PROBLEM TO WORK ON:
Your task is to repeat each record verbatim, exactly as it was written.

━━━━━ DATA PROVIDED

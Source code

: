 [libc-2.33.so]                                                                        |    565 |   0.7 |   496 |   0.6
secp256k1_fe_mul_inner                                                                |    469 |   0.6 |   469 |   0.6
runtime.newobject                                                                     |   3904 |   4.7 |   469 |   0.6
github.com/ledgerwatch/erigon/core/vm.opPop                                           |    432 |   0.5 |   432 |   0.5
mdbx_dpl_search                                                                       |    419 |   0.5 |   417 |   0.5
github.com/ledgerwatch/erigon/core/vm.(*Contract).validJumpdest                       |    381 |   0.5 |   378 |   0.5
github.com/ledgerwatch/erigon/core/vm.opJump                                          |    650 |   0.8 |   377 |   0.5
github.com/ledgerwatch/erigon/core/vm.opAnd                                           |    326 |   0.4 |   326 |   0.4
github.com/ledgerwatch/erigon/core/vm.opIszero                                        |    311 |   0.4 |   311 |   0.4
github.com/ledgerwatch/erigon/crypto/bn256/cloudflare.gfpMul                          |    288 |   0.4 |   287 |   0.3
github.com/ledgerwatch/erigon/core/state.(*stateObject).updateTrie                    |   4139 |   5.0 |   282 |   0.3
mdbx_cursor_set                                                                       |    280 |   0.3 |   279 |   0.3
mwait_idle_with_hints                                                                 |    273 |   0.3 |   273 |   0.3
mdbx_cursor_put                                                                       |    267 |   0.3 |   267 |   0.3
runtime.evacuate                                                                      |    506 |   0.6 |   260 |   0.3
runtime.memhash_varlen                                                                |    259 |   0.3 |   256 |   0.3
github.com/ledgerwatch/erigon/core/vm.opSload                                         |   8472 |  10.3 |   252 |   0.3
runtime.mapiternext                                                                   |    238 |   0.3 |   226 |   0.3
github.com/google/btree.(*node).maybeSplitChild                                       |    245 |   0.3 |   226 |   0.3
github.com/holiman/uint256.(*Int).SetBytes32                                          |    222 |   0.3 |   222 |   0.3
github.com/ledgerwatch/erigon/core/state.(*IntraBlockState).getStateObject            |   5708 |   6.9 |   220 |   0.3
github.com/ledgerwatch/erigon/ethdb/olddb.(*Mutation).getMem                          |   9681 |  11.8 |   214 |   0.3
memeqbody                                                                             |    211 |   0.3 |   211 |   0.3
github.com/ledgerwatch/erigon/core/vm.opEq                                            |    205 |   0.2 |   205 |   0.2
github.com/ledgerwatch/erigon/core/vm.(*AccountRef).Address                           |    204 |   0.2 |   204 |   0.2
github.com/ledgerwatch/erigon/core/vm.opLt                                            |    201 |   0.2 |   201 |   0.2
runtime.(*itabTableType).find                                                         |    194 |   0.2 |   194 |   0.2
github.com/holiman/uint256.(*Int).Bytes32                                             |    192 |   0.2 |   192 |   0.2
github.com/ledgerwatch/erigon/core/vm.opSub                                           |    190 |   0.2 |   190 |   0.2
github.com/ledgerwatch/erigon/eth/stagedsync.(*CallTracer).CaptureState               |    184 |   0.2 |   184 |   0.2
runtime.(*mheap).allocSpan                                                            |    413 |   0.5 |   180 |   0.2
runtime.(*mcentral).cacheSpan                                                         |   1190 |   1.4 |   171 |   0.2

━━━━━━━━━━

YOUR SOLUTION:
Source code

: [libc-2.33.so]                                                                        |    565 |   0.7 |   496 |   0.6
secp256k1_fe_mul_inner                                                                |    469 |   0.6 |   469 |   0.6
runtime.newobject                                                                     |   3904 |   4.7 |   469 |   0.6
github.com/ledgerwatch/erigon/core/vm.opPop                                           |    432 |   0.5 |   432 |   0.5
mdbx_dpl_search                                                                       |    419 |   0.5 |   417 |   0.5
github.com/ledgerwatch/erigon/core/vm.(*Contract).validJumpdest                       |    381 |   0.5 |   378 |   0.5
github.com/ledgerwatch/erigon/core/vm.opJump                                          |    650 |   0.8 |   377 |   0.5
github.com/ledgerwatch/erigon/core/vm.opAnd                                           |    326 |   0.4 |   326 |   0.4
github.com/ledgerwatch/erigon/core/vm.opIszero                                        |    311 |   0.4 |   311 |   0.4
github.com/ledgerwatch/erigon/crypto/bn256/cloudflare.gfpMul                          |    288 |   0.4 |   287 |   0.3
github.com/ledgerwatch/erigon/core/state.(*stateObject).updateTrie                    |   4139 |   5.0 |   282 |   0.3
mdbx_cursor_set                                                                       |    280 |   0.3 |   279 |   0.3
mwait_idle_with_hints                                                                 |    273 |   0.3 |   273 |   0.3
mdbx_cursor_put                                                                       |    267 |   0.3 |   267 |   0.3
runtime.evacuate                                                                      |    506 |   0.6 |   260 |   0.3
runtime.memhash_varlen                                                                |    259 |   0.3 |   256 |   0.3
github.com/ledgerwatch/erigon/core/vm.opSload                                         |   8472 |  10.3 |   252 |   0.3
runtime.mapiternext                                                                   |    238 |   0.3 |   226 |   0.3
github.com/google/btree.(*node).maybeSplitChild                                       |    245 |   0.3 |   226 |   0.3
github.com/holiman/uint256.(*Int).SetBytes32                                          |    222 |   0.3 |   222 |   0.3
github.com/ledgerwatch/erigon/core/state.(*IntraBlockState).getStateObject            |   5708 |   6.9 |   220 |   0.3
github.com/ledgerwatch/erigon/ethdb/olddb.(*Mutation).getMem                          |   9681 |  11.8 |   214 |   0.3
memeqbody                                                                             |    211 |   0.3 |   211 |   0.3
github.com/ledgerwatch/erigon/core/vm.opEq                                            |    205 |   0.2 |   205 |   0.2
github.com/ledgerwatch/erigon/core/vm.(*AccountRef).Address                           |    204 |   0.2 |   204 |   0.2
github.com/ledgerwatch/erigon/core/vm.opLt                                            |    201 |   0.2 |   201 |   0.2
runtime.(*itabTableType).find                                                         |    194 |   0.2 |   194 |   0.2
github.com/holiman/uint256.(*Int).Bytes32                                             |    192 |   0.2 |   192 |   0.2
github.com/ledgerwatch/erigon/core/vm.opSub                                           |    190 |   0.2 |   190 |   0.2
github.com/ledgerwatch/erigon/eth/stagedsync.(*CallTracer).CaptureState               |    184 |   0.2 |   184 |   0.2
runtime.(*mheap).allocSpan                                                            |    413 |   0.5 |   180 |   0.2
runtime.(*mcentral).cacheSpan                                                         |   1190 |   1.4 |   171 |   0.2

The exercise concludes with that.